_Task item:_ Go line by line through the entries below and copy those containing the string "product".

_Data section:_
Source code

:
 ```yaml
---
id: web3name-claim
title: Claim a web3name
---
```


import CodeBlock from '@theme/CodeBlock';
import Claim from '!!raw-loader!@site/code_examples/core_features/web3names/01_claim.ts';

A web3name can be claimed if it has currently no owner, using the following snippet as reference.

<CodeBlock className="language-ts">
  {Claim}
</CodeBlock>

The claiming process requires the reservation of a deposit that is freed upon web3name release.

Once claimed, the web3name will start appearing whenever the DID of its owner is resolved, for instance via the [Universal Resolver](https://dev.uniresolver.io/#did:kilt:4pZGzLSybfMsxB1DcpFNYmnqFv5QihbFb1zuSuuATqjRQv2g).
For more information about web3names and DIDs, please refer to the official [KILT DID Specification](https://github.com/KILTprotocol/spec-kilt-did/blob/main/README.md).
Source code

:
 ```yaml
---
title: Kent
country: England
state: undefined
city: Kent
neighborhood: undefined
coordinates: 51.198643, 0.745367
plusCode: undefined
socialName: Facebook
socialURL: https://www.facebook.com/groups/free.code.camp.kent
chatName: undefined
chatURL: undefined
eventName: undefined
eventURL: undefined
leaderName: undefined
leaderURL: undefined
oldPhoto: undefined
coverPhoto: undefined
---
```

==

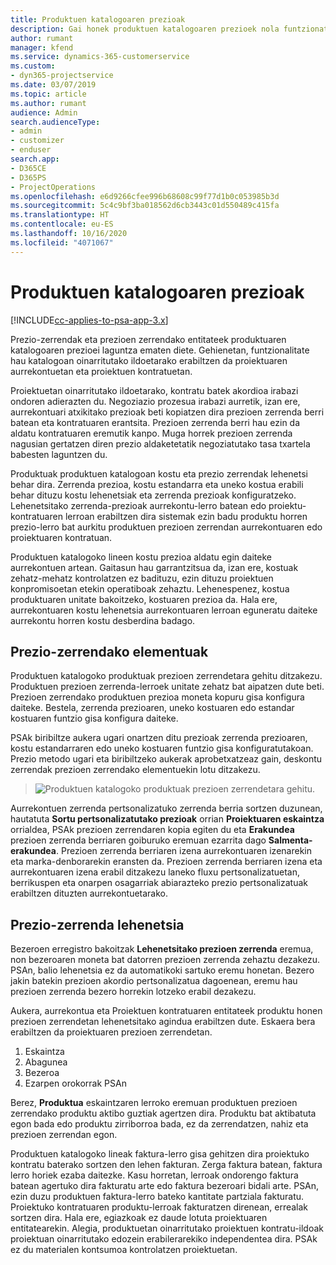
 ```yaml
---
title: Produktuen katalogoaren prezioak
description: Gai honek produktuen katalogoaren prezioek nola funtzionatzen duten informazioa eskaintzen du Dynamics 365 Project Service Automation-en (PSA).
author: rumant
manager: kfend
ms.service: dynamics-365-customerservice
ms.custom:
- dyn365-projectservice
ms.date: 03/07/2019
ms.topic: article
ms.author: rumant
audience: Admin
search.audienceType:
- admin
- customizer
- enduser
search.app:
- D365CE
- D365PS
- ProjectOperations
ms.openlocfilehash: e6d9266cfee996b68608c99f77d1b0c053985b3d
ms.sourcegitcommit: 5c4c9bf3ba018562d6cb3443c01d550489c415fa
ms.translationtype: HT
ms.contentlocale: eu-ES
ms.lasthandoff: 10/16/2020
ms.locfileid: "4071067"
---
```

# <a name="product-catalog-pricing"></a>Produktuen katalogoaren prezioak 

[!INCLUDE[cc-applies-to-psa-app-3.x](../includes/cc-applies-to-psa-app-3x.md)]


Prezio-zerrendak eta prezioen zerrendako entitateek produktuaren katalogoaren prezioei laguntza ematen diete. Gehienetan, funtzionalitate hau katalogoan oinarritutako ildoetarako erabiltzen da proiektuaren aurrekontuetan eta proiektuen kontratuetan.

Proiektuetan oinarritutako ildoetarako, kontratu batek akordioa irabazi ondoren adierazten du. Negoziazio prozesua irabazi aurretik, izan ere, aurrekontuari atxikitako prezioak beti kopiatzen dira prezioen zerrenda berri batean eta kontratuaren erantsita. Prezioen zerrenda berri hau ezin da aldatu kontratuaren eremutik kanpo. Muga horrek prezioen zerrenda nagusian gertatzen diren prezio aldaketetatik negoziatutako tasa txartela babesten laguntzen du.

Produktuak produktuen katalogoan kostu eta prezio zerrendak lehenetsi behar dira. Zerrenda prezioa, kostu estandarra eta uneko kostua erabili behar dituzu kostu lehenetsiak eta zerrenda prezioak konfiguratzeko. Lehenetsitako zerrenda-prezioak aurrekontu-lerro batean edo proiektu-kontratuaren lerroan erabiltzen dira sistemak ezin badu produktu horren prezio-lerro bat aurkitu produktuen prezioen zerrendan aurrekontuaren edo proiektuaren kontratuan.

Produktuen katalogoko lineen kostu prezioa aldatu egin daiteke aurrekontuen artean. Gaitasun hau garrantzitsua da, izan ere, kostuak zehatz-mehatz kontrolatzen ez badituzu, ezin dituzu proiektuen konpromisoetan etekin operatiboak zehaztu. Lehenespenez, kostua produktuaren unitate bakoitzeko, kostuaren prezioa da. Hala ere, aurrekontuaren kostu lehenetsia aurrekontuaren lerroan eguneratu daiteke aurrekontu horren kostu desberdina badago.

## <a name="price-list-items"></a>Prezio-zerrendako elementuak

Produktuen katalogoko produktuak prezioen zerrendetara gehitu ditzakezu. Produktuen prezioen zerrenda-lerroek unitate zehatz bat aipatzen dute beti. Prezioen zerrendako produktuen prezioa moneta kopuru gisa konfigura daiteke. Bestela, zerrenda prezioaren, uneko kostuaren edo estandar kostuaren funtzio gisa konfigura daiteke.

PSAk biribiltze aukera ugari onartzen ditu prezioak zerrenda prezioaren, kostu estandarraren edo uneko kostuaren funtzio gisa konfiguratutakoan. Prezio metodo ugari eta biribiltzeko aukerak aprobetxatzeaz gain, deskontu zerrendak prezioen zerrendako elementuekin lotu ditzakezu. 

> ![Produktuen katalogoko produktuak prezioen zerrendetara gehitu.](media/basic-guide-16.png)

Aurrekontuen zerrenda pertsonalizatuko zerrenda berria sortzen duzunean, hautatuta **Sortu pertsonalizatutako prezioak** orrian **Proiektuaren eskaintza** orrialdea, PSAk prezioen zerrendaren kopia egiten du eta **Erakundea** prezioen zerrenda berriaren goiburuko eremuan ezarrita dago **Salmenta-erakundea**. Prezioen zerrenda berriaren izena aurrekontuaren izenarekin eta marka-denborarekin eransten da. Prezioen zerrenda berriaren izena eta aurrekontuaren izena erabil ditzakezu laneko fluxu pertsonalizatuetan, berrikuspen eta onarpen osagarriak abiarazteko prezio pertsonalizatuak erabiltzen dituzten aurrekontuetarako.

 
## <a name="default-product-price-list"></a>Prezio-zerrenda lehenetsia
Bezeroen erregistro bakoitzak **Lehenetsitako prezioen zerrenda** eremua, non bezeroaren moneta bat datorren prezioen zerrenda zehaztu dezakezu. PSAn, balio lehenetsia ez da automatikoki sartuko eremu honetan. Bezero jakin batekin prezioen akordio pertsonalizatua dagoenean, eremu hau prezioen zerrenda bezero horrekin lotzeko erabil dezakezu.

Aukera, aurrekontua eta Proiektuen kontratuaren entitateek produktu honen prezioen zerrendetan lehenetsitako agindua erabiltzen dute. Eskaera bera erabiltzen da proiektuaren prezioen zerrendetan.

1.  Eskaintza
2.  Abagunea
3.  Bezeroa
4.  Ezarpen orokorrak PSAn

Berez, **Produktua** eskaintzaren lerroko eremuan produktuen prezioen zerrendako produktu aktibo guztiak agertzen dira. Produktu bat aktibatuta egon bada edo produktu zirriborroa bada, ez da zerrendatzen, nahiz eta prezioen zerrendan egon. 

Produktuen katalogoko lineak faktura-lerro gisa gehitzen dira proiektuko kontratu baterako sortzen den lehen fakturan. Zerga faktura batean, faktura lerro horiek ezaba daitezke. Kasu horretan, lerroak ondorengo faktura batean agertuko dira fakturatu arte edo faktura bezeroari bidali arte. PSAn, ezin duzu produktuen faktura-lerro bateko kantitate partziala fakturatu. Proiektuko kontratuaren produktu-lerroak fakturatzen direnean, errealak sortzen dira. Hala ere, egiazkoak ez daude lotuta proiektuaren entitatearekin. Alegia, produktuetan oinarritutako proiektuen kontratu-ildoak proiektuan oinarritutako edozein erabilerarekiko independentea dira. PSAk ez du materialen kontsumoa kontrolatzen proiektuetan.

_Worked solution:_
# <a name="product-catalog-pricing"></a>Produktuen katalogoaren prezioak 
## <a name="default-product-price-list"></a>Prezio-zerrenda lehenetsia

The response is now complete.